Biodiversity data exploration

Authors:

Olivier Norvez

Marie

Coline Royaux

Yvan Le Bras

Overview
Questions:

How to explore biodiversity data?

How to look at Homoscedasticity, normality or collinearity of presences-absence or abundance data?

How to compare beta diversity taking into account space, time and species components?

Objectives:

Explore Biodiversity data with taxonomic, temporal and geographical informations

Have an idea about quality content of the data regarding statistical tests like normality or homoscedasticity and coverage like temporal or geographical coverage

Requirements:

Introduction to Galaxy Analyses

Time estimation: 1 hour

Supporting Materials:

Datasets

Workflows

video Recordings

video Tutorial (March 2022)

instances Available on these Galaxies

docker_image Docker image
Galaxy Africa Galaxy India Galaxy for Ecology Galaxy@GenOuest Street Science UseGalaxy.eu UseGalaxy.fr

Last modification: Oct 18, 2022

License: Tutorial Content is licensed under Creative Commons Attribution 4.0 International License The GTN Framework is licensed under MIT

Introduction

This tutorial will guide you on the exploration of biodiversity data having taxonomic, spatial and temporal informations.
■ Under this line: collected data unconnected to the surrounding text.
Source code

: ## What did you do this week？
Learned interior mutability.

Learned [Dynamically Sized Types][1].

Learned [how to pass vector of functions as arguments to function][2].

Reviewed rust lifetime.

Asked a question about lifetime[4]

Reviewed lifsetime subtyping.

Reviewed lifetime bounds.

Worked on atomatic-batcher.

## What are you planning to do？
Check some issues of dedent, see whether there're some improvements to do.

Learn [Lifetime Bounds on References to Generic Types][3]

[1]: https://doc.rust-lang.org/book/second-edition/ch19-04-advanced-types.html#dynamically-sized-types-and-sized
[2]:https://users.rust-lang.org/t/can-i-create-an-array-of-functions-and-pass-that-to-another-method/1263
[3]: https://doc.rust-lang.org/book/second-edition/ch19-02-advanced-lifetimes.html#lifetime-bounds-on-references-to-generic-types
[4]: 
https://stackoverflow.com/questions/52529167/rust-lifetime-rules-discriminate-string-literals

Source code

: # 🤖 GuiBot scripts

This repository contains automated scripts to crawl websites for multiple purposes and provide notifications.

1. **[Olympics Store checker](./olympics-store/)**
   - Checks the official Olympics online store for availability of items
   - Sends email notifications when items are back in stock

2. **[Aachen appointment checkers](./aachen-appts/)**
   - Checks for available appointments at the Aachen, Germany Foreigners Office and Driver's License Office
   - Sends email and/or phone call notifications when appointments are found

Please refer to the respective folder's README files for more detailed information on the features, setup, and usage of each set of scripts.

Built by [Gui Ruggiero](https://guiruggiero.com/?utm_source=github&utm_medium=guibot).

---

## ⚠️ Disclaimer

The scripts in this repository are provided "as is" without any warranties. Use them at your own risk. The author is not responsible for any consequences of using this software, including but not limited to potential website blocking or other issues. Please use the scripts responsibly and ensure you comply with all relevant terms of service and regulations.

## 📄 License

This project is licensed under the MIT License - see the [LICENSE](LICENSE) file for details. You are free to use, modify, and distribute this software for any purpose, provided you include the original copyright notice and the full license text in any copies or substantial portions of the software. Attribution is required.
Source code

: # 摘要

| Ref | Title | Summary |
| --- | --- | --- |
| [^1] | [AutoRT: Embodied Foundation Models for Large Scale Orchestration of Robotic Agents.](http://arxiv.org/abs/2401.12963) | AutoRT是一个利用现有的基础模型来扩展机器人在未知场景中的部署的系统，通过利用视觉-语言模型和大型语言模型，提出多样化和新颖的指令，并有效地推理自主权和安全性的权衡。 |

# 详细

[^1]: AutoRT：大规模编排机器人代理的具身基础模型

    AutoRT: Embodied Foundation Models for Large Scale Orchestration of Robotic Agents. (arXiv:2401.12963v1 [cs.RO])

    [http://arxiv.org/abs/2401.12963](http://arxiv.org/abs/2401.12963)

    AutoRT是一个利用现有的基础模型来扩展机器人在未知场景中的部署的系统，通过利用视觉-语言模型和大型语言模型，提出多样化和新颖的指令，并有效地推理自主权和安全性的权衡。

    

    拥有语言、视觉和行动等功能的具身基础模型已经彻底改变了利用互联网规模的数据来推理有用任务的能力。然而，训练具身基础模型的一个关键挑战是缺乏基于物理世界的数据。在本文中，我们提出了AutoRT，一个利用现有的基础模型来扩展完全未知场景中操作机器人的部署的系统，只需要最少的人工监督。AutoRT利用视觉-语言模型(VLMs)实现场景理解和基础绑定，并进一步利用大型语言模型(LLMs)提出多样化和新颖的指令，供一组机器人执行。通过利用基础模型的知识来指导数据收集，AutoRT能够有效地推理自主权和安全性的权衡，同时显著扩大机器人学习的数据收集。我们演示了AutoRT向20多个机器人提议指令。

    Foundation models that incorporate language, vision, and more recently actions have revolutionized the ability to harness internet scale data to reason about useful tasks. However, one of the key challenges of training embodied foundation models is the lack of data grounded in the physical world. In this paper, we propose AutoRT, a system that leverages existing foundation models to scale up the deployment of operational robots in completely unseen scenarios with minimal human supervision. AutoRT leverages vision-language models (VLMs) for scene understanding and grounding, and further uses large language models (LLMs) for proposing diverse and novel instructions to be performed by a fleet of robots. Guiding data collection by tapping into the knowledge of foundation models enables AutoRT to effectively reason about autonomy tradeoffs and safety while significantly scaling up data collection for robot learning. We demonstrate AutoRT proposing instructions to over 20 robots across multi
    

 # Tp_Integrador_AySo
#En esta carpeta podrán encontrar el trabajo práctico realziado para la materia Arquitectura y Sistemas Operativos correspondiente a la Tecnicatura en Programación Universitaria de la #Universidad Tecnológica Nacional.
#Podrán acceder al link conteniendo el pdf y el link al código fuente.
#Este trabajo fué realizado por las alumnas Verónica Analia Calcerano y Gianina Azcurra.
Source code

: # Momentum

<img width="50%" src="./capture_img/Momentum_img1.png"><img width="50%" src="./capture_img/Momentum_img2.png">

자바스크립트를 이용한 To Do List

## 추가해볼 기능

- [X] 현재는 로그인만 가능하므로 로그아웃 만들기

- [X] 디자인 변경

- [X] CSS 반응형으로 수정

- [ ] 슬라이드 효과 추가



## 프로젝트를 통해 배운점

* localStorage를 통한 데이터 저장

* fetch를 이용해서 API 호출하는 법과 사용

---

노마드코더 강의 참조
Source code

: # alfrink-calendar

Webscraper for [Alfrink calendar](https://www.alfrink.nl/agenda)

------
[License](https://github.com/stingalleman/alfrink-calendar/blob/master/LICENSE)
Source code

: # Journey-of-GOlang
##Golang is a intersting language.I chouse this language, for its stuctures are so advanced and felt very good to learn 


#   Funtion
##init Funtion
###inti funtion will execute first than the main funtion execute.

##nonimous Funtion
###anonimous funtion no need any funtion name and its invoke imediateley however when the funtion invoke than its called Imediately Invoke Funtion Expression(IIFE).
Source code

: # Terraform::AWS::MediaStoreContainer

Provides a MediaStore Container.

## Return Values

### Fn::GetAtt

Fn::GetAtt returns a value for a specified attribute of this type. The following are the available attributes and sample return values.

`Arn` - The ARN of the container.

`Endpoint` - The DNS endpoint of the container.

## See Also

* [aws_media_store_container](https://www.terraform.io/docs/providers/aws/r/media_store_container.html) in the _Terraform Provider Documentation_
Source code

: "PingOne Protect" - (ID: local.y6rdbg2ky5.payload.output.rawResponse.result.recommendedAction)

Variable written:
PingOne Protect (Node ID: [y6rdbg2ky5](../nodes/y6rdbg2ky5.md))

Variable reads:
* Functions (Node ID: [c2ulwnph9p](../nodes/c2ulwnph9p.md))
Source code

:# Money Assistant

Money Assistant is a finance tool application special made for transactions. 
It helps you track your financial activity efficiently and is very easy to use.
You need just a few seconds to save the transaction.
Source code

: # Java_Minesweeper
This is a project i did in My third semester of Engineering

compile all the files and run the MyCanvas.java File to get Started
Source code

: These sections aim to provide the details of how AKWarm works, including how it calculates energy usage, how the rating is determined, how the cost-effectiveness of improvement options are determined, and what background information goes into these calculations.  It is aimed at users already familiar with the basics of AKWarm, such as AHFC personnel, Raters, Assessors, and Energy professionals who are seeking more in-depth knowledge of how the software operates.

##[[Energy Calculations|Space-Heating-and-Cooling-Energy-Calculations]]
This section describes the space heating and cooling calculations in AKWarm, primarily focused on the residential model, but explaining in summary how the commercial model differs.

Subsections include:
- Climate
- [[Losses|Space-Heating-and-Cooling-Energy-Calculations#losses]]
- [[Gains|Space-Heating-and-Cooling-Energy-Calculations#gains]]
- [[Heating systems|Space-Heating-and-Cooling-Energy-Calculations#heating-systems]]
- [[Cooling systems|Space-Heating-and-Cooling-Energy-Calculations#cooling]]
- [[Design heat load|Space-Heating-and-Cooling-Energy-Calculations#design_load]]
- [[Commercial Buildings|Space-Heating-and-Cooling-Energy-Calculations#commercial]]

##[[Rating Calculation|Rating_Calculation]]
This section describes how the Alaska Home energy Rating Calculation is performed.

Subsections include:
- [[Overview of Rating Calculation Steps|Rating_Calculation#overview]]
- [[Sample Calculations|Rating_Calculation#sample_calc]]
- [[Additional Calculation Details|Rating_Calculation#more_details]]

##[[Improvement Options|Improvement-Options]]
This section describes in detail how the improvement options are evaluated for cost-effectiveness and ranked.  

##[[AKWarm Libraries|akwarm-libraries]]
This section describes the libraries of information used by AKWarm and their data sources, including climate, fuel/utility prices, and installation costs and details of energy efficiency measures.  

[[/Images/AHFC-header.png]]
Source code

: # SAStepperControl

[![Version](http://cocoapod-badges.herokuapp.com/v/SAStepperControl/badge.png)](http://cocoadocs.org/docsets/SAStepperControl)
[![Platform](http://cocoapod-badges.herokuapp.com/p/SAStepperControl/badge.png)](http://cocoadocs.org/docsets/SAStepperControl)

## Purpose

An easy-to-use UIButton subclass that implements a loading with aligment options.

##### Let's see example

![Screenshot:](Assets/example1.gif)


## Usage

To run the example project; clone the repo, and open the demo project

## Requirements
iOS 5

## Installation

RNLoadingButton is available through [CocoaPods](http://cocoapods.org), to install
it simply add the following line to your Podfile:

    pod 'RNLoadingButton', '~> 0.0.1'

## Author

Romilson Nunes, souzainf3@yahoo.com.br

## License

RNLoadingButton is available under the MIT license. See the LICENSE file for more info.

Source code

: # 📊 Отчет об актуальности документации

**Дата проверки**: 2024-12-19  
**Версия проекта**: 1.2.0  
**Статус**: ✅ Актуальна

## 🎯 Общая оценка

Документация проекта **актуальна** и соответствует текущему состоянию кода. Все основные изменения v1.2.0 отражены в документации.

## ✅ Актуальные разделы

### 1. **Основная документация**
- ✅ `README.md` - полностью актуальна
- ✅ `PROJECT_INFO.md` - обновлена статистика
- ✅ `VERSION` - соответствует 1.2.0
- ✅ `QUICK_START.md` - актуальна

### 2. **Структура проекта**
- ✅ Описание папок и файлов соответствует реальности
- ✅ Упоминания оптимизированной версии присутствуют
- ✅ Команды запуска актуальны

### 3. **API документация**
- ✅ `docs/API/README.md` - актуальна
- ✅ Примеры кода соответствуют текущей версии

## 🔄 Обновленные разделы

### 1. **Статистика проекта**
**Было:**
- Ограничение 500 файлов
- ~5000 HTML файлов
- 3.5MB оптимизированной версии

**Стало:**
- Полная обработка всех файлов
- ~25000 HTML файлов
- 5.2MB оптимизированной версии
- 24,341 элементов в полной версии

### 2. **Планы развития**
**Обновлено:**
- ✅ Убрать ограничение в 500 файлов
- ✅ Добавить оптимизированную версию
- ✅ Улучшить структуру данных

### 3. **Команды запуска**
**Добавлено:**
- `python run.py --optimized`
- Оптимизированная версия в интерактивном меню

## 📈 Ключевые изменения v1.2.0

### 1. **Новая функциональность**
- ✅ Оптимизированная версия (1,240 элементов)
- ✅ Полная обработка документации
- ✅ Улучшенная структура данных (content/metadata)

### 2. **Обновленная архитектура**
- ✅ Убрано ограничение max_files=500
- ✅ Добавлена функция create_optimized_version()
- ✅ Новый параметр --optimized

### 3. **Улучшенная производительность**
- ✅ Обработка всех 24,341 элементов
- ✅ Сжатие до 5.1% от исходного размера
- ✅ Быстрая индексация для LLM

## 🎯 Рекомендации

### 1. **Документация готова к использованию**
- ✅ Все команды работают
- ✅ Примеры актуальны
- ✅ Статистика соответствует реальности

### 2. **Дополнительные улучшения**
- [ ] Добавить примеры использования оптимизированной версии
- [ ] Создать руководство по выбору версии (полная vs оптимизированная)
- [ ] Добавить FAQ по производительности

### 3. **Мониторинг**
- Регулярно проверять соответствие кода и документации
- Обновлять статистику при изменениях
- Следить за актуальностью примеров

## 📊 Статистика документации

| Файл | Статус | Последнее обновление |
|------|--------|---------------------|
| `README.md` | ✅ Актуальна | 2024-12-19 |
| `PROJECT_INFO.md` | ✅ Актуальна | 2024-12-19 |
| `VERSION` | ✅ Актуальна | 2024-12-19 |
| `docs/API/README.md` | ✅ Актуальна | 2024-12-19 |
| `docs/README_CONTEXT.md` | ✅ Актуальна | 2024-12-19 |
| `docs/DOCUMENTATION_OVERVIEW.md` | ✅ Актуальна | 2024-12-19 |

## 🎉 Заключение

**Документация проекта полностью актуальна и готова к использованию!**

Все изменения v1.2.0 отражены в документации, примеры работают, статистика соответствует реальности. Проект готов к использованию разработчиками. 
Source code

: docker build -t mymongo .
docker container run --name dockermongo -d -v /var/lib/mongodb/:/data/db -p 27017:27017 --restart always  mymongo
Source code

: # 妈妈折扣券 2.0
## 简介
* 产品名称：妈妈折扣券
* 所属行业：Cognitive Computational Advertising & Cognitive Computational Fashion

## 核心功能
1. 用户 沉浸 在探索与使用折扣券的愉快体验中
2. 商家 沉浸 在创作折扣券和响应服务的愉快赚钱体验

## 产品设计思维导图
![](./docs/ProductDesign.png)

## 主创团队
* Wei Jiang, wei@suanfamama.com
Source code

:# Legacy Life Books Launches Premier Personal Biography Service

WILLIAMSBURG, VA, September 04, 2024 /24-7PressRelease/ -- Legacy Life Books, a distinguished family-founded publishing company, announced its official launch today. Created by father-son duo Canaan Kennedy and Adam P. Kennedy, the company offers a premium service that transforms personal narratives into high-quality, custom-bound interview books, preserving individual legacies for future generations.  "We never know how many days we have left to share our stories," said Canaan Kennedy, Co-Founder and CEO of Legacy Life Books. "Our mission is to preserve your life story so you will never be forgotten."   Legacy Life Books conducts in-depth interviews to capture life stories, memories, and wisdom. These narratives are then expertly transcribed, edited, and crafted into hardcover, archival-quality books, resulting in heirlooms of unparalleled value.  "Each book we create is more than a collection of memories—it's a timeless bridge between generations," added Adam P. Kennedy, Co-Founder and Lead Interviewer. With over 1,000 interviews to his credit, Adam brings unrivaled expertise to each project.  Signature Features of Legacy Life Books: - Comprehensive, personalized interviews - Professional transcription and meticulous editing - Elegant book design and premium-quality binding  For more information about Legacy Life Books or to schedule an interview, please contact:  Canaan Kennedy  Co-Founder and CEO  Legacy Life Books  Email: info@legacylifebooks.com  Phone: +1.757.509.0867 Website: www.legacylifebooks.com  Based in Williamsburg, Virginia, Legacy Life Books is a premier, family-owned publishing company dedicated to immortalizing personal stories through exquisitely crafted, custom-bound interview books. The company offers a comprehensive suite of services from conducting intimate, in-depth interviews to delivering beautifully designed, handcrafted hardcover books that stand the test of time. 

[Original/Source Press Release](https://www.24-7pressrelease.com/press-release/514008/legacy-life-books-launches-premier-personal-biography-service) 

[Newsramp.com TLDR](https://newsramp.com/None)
We’ll be using Reef Life Survey (RLS) data extracted from the Australian Ocean Data Network (AODN) portal. We’ll use a subset done directly on the AODN data portal (https://portal.aodn.org.au/) on this dataset “IMOS - National Reef Monitoring Network Sub-Facility - Global reef fish abundance and biomass”. We decided to use data only on the Mollusca phylum from the east coast of Australia between 2008 and 2021. We’ll explore this dataset in the view of making statistical analyses so we will check the homoscedasticity and normality of the variables, see if some variables are correlated, how the data is distributed through space and time, etc … And finally, we’ll explore Beta diversity through the computation of the SCBD and LCBD (Species and Local Contribution to Beta Diversity).

Species Contribution to Beta Diversity: degree of variation for individual species across the study area.

Local Contribution to Beta Diversity: comparative indicators of the ecological uniqueness of the sites.

Agenda

In this tutorial, we will cover:

Introduction

Data preparation

Get data

Customize your dataset

Data checking

Homoscedasticity and normality analysis

Autocorrelation in your data

Check collinearity in your data

Data exploration

Visualize abundance repartition through space

Visualize the number of locations where each taxons are present

Visualize the rarefaction curves of your species

Visualize the dispersion of a numeric variable and the correlation between species absence

Beta diversity

Local and Species Contribution to Beta Diversity (SCBD and LCBD)

Conclusion

Bonus: Want to spatially anoymize your data?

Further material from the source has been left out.